• [Exercise description]
Report how many lines in the following entries contain "Analysis". Nothing else should be given.

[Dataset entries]
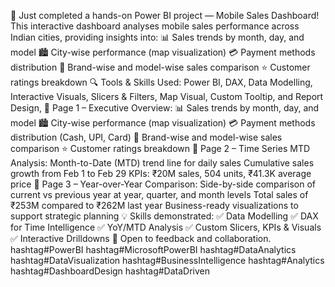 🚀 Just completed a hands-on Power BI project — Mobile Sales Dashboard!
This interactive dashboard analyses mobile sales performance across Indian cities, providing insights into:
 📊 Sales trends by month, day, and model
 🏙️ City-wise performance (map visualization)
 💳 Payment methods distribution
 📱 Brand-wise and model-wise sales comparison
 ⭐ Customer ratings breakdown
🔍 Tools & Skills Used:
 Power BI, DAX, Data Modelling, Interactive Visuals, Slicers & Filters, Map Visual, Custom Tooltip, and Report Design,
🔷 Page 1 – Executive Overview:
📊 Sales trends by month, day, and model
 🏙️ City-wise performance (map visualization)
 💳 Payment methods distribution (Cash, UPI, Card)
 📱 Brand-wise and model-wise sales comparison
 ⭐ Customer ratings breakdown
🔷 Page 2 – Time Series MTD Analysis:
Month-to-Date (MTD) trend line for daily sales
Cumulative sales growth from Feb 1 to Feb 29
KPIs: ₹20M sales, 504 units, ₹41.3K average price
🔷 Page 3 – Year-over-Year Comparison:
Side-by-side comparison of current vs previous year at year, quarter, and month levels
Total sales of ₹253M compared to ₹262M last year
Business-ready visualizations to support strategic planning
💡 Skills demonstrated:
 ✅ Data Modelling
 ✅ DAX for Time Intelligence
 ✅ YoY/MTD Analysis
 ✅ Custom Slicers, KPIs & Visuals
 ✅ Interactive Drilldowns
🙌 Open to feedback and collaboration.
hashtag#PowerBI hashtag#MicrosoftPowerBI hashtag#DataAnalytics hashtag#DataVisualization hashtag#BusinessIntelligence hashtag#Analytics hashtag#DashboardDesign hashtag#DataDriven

• [Written answer]
2